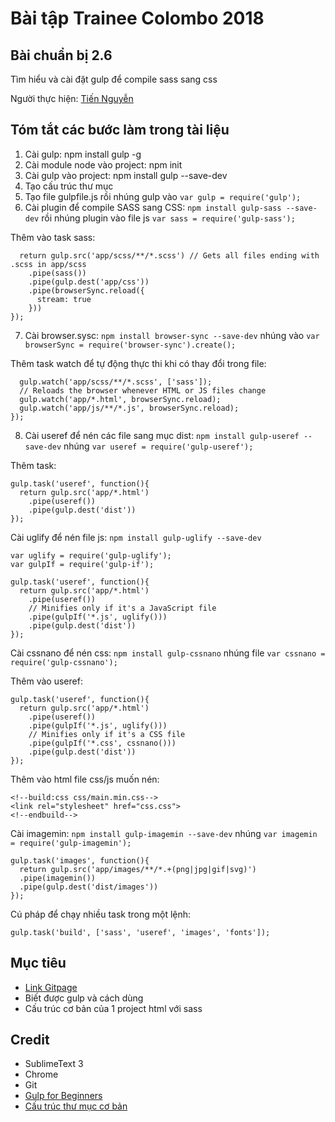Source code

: # Bài tập Trainee Colombo 2018

## Bài chuẩn bị 2.6

Tìm hiểu và cài đặt gulp để compile sass sang css

Người thực hiện: [ Tiến Nguyễn ](https://github.com/tiennguyen98)

## Tóm tắt các bước làm trong tài liệu
1. Cài gulp: npm install gulp -g
2. Cài module node vào project: npm init
3. Cài gulp vào project: npm install gulp --save-dev
4. Tạo cấu trúc thư mục
5. Tạo file gulpfile.js rồi nhúng gulp vào `var gulp = require('gulp');`
6. Cài plugin để compile SASS sang CSS: `npm install gulp-sass --save-dev` rồi nhúng plugin vào file js `var sass = require('gulp-sass');`

Thêm vào task sass: 
``` gulp.task('sass', function() {
  return gulp.src('app/scss/**/*.scss') // Gets all files ending with .scss in app/scss
    .pipe(sass())
    .pipe(gulp.dest('app/css'))
    .pipe(browserSync.reload({
      stream: true
    }))
});
```

7. Cài browser.sysc: `npm install browser-sync --save-dev`  nhúng vào `var browserSync = require('browser-sync').create();`

Thêm task watch để tự động thực thi khi có thay đổi trong file:
``` gulp.task('watch', ['browserSync', 'sass'], function (){
  gulp.watch('app/scss/**/*.scss', ['sass']); 
  // Reloads the browser whenever HTML or JS files change
  gulp.watch('app/*.html', browserSync.reload); 
  gulp.watch('app/js/**/*.js', browserSync.reload); 
});
```



8. Cài useref để nén các file sang mục dist: `npm install gulp-useref --save-dev` nhúng `var useref = require('gulp-useref');`

Thêm task:

```
gulp.task('useref', function(){
  return gulp.src('app/*.html')
    .pipe(useref())
    .pipe(gulp.dest('dist'))
});
```


Cài uglify để nén file js: `npm install gulp-uglify --save-dev `

```
var uglify = require('gulp-uglify');
var gulpIf = require('gulp-if');

gulp.task('useref', function(){
  return gulp.src('app/*.html')
    .pipe(useref())
    // Minifies only if it's a JavaScript file
    .pipe(gulpIf('*.js', uglify()))
    .pipe(gulp.dest('dist'))
});
```

Cài cssnano để nén css: `npm install gulp-cssnano` nhúng file `var cssnano = require('gulp-cssnano');`

Thêm vào useref:

```
gulp.task('useref', function(){
  return gulp.src('app/*.html')
    .pipe(useref())
    .pipe(gulpIf('*.js', uglify()))
    // Minifies only if it's a CSS file
    .pipe(gulpIf('*.css', cssnano()))
    .pipe(gulp.dest('dist'))
});
```

Thêm vào html file css/js muốn nén:
```
<!--build:css css/main.min.css-->
<link rel="stylesheet" href="css.css">
<!--endbuild-->
```


Cài imagemin: `npm install gulp-imagemin --save-dev` nhúng `var imagemin = require('gulp-imagemin');`

```
gulp.task('images', function(){
  return gulp.src('app/images/**/*.+(png|jpg|gif|svg)')
  .pipe(imagemin())
  .pipe(gulp.dest('dist/images'))
});
```

Cú pháp để chạy nhiều task trong một lệnh: 

`gulp.task('build', ['sass', 'useref', 'images', 'fonts']);`

## Mục tiêu
* [Link Gitpage](https://tiennguyen98.github.io/gulp-practice/dist/)
* Biết được gulp và cách dùng
* Cấu trúc cơ bản của 1 project html với sass

## Credit
* SublimeText 3
* Chrome
* Git
* [Gulp for Beginners](https://css-tricks.com/gulp-for-beginners)
* [Cấu trúc thư mục cơ bản](http://vth8.com/cau-truc-thu-muc-co-ban-cua-project)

######

Exercise brief
For each line of the material that contains "Thêm", return a copy.

Result
Thêm vào task sass: 
Thêm task watch để tự động thực thi khi có thay đổi trong file:
Thêm task:
Thêm vào useref:
Thêm vào html file css/js muốn nén:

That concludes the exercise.